Halaman

Cari Blog Ini

Oktober 25, 2025

Diskon yang Tak Pernah Benar-Benar Diskon

Langkah kaki terhenti di depan etalase yang nyaris berteriak: DISKON 70%!. Lampu sorotnya terang, warnanya berpendar merah dan kuning mencolok, seolah ingin memastikan siapa pun yang lewat tak bisa berpaling. Di dalam, deretan manekin berdiri gagah dengan label harga yang digantung seperti medali kemenangan. Musik elektro house bergema, aroma kopi dan parfum bercampur jadi satu —suasana khas supermall yang dirancang untuk membuat pengunjung betah… dan kalap.

Saya tersenyum. Beginilah cara modern menggoda manusia. Tak ada rayuan lembut, tak perlu janji manis. Cukup selembar kertas bertuliskan Sale! berukuran setengah pintu, dan ribuan langkah kaki akan mengarah ke sana, seolah dikendalikan oleh insting yang takut kehilangan kesempatan.

Label diskon memang ampuh. Cetak angkanya besar-besar, tulis potongannya tinggi-tinggi, ulang promosinya sesering mungkin —dan pembeli pun berbondong-bondong datang. Rasionalitas kalah oleh euforia.

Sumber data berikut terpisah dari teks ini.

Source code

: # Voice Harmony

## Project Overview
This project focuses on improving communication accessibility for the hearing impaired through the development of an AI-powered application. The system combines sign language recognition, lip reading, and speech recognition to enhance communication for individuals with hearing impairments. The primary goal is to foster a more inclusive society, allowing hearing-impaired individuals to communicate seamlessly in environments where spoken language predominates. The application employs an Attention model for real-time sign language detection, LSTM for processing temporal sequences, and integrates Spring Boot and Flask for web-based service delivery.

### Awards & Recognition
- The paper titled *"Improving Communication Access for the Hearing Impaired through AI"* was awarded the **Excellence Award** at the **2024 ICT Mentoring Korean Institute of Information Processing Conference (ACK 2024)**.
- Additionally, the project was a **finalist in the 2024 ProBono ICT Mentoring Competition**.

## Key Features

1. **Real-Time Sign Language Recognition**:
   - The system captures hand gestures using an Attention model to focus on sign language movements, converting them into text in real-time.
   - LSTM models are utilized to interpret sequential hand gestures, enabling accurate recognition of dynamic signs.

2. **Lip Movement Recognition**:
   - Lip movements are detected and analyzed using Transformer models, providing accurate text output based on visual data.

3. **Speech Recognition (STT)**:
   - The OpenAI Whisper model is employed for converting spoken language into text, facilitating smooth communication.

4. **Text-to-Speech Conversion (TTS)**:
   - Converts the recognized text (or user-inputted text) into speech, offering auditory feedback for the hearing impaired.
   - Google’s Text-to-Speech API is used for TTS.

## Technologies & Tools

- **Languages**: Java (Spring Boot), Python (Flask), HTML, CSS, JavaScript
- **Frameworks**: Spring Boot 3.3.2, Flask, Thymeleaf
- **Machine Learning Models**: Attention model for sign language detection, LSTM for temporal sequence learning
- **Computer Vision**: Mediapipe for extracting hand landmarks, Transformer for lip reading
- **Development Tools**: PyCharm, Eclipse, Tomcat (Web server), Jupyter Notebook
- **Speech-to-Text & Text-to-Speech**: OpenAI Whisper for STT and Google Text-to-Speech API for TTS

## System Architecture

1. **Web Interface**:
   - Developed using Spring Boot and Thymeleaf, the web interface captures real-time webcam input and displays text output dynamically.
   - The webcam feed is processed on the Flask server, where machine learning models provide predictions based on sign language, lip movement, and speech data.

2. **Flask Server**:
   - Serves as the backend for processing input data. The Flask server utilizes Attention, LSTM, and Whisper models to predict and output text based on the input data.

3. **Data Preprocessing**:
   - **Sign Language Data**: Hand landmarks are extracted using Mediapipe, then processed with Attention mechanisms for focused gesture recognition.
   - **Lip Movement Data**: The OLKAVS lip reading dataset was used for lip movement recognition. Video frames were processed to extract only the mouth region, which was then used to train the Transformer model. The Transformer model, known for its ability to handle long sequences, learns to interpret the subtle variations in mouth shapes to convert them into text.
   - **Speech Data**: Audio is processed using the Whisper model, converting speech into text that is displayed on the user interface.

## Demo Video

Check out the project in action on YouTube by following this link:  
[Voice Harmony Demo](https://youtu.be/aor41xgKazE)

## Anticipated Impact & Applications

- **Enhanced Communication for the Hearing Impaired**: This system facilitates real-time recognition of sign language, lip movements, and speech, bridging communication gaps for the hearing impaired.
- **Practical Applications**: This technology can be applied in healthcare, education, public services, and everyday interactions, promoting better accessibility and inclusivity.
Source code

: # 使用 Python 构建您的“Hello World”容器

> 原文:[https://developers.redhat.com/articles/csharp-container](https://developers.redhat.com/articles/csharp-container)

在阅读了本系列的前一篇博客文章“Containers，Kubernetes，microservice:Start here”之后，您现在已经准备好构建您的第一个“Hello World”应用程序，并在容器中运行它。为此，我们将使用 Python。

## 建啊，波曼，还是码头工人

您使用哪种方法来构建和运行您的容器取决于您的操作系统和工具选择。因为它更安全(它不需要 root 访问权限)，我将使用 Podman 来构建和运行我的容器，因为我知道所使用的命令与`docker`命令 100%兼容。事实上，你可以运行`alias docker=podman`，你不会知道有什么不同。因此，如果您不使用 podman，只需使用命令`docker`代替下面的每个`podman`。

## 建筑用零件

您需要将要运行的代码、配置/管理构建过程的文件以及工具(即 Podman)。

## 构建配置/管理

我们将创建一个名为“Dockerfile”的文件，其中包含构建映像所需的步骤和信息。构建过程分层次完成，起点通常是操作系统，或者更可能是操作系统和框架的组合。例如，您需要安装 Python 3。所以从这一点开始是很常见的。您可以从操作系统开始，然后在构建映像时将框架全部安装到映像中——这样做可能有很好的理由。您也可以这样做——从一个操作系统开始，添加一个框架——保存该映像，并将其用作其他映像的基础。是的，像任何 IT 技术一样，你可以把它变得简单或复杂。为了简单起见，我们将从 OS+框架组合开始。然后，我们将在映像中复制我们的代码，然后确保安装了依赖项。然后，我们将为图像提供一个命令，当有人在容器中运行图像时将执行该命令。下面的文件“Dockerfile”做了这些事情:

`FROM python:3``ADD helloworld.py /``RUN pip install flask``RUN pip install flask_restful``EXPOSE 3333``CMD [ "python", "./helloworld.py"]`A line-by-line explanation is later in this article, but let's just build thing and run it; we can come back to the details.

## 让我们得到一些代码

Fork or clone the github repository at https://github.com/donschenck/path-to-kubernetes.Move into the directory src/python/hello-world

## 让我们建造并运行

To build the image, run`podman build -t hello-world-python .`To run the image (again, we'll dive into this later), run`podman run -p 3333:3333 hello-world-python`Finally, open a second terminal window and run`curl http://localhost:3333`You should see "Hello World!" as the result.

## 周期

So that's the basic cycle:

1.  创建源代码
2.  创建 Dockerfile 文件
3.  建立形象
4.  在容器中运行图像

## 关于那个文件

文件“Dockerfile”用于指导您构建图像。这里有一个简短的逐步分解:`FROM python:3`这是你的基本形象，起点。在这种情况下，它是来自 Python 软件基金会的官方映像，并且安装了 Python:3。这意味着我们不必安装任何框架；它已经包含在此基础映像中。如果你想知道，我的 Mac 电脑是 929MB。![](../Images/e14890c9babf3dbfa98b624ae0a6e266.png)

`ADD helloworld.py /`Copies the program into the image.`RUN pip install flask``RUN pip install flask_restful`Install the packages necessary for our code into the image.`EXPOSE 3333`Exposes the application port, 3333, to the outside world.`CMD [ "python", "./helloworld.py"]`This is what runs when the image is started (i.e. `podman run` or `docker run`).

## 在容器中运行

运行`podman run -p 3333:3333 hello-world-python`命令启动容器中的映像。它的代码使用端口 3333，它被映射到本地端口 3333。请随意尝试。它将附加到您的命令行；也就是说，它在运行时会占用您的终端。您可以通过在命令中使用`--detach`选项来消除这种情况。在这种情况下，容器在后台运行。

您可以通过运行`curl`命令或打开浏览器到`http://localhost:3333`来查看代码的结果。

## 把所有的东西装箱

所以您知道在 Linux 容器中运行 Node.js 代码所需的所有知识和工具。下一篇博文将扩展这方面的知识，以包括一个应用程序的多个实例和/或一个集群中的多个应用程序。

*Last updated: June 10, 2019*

Dalam sekejap, papan bertuliskan “SALE 70%” mampu meninabobokan akal sehat yang biasanya kritis.

Padahal, di balik huruf-huruf tebal itu, ada potensi pelanggaran hukum yang tidak bisa dianggap sepele. Undang-Undang Nomor 8 Tahun 1999 tentang Perlindungan Konsumen dengan tegas melarang praktik semacam ini. Pasal 9 ayat (1) huruf a menyebut, pelaku usaha dilarang menawarkan, mempromosikan, atau mengiklankan barang dengan cara yang menyesatkan, termasuk menampilkan potongan harga yang palsu atau tidak sesuai dengan keadaan sebenarnya.

Jadi, meski tampak sepele, menempelkan label “diskon palsu” bukan sekadar strategi marketing —itu bisa berujung pidana. Menurut Pasal 62 ayat (1), bahkan pelaku usaha yang melanggar ketentuan tersebut dapat dijatuhi hukuman penjara hingga 5 tahun atau denda maksimal 2 miliar rupiah.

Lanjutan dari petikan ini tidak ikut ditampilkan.